エルケ・マーヘーファー&ミハイル・リロフ監督短編2作。『シェープ・シフティング』における焼畑の火焔と黒灰とが見せる変容、『土、習慣、植物』の土くれに近接するボケ映像。感受性へのアクセスに関連し、意識ではなくいかに意志するかが政治的には重要、というリロフの製作を巡る言葉を反芻する。前提こそ逆手に看取れ。
https://twitter.com/pherim/status/1058583077193113600
『ジャン・ブリカールの道程』 "Itineraire de Jean Bricard"
ストローブ=ユイレ最後の作。ロワール河を下る船からコトン島を撮る映像が水平に流れ続け、生涯この地に生きたブリカールによるナチスの虐殺を巡る回想語りがそこに重なる。樹木と水と空、痕跡が見当たらない風景それ自体の訴求力を想う。
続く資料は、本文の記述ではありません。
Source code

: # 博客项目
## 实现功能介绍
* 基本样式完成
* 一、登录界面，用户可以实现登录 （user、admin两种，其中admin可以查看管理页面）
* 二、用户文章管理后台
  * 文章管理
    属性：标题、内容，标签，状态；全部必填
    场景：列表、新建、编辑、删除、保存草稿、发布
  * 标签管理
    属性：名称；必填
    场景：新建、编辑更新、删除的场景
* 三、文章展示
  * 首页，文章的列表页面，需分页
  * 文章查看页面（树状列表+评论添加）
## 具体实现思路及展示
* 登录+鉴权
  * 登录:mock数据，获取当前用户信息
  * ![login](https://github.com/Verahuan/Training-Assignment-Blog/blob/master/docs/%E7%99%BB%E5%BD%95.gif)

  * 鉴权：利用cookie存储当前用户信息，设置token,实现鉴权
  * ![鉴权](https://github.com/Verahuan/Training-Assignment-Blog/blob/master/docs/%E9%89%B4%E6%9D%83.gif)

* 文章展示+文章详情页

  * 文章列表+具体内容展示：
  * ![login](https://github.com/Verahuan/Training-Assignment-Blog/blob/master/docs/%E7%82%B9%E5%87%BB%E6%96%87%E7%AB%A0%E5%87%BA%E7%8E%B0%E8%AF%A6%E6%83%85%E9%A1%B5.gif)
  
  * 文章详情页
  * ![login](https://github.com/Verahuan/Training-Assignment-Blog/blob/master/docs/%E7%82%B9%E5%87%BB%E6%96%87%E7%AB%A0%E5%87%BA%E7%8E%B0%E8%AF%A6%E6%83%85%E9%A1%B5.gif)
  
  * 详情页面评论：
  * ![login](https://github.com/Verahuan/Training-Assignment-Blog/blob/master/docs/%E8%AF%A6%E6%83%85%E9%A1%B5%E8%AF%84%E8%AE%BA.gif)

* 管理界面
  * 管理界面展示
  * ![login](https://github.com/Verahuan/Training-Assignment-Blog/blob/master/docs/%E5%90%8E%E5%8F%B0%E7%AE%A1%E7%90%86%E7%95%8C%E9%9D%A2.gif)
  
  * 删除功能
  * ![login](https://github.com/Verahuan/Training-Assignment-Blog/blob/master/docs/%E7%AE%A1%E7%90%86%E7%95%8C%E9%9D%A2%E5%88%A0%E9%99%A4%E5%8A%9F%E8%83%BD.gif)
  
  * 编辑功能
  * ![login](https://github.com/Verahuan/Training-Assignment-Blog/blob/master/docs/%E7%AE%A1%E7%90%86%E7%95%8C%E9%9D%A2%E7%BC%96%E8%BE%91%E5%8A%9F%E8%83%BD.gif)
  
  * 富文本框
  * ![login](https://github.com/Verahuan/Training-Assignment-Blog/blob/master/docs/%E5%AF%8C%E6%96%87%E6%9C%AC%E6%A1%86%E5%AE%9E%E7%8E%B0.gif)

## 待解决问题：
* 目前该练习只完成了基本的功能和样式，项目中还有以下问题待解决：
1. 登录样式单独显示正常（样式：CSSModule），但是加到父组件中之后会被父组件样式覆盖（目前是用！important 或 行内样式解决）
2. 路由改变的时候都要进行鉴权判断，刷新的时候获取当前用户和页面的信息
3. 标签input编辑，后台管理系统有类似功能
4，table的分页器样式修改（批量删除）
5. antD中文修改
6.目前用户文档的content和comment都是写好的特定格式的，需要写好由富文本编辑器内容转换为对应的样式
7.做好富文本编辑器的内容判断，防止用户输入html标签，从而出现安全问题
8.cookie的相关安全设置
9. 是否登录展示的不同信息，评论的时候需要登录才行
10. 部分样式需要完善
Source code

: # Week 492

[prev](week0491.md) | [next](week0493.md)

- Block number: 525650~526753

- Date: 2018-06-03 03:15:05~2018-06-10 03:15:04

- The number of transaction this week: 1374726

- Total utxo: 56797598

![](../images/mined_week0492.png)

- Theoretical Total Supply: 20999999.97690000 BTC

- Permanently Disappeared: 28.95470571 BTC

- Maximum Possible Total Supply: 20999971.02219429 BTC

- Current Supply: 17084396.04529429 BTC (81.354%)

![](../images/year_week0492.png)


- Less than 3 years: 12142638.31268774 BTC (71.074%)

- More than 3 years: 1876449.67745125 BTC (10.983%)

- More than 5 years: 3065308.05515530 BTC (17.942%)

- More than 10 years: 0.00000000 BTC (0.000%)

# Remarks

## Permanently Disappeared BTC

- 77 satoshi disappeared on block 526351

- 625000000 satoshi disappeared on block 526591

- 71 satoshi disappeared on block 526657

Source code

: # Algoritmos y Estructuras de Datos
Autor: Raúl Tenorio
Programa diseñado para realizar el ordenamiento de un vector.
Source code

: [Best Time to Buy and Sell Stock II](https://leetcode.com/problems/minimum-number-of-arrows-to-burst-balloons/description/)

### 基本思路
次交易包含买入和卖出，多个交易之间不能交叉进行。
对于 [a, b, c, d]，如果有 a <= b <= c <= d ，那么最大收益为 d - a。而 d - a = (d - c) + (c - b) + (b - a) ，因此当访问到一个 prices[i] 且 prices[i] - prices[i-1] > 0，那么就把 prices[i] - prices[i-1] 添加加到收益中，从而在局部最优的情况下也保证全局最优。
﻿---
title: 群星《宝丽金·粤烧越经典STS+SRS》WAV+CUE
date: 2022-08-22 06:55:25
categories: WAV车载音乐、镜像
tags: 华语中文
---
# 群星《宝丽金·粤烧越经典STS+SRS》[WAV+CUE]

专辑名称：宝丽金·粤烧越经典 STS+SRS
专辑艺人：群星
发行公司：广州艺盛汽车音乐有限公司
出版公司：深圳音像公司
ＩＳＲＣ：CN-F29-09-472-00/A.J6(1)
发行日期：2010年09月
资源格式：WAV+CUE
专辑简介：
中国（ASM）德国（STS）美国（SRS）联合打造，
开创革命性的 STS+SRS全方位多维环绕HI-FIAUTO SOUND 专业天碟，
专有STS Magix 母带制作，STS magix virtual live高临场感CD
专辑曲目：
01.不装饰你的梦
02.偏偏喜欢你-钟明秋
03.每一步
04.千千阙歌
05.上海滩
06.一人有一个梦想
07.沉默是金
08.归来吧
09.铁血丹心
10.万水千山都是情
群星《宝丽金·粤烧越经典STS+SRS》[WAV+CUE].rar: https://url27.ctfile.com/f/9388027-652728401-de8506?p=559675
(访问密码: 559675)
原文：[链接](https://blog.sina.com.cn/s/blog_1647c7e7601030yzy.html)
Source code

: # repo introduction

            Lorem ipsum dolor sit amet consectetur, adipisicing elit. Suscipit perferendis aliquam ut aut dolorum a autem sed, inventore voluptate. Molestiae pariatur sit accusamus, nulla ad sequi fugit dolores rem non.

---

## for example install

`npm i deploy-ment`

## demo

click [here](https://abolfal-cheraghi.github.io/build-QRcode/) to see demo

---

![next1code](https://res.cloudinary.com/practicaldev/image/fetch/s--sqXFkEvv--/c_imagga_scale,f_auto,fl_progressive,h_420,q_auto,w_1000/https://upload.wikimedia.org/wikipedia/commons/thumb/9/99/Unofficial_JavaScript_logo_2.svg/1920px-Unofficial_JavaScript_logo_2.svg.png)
https://twitter.com/pherim/status/1060562205417005058
『湖の人びと』 "Gens du Lac"
ストローブ84歳の作('17)。舷側に腰かける男が、スイス人作家Janine Massardの同題小説を朗読する。当地の過去を語る声の他は、長閑な湖面のみが終幕の転回まで映される。レマン湖の“風光”は、そのようにして異化され抵抗される。『ジャン・ブリカールの道程』から十年の余韻。
動画(一部):http://blog.cinemadureel.org/film/gens-du-lac/
https://twitter.com/pherim/status/1062587166461636608
余談。
上記、興味をもって読んでくれる人のなかにも、「ストローブ=ユイレ最後の作」の次に「ストローブ84歳の作」とあることに「?」と首を傾げた人がいそうな予感がしたので追記します。そう、ストローブ=ユイレという個人がいると思った人には意味不明な文面なんですね。はい、夫婦です。知ってる人には言うまでもなく。Jean-Marie Straub and Danièle Huillet, 『ジャン・ブリカールの道程』はダニエル・ユイレ逝去(2006)の翌年に発表された作品でした。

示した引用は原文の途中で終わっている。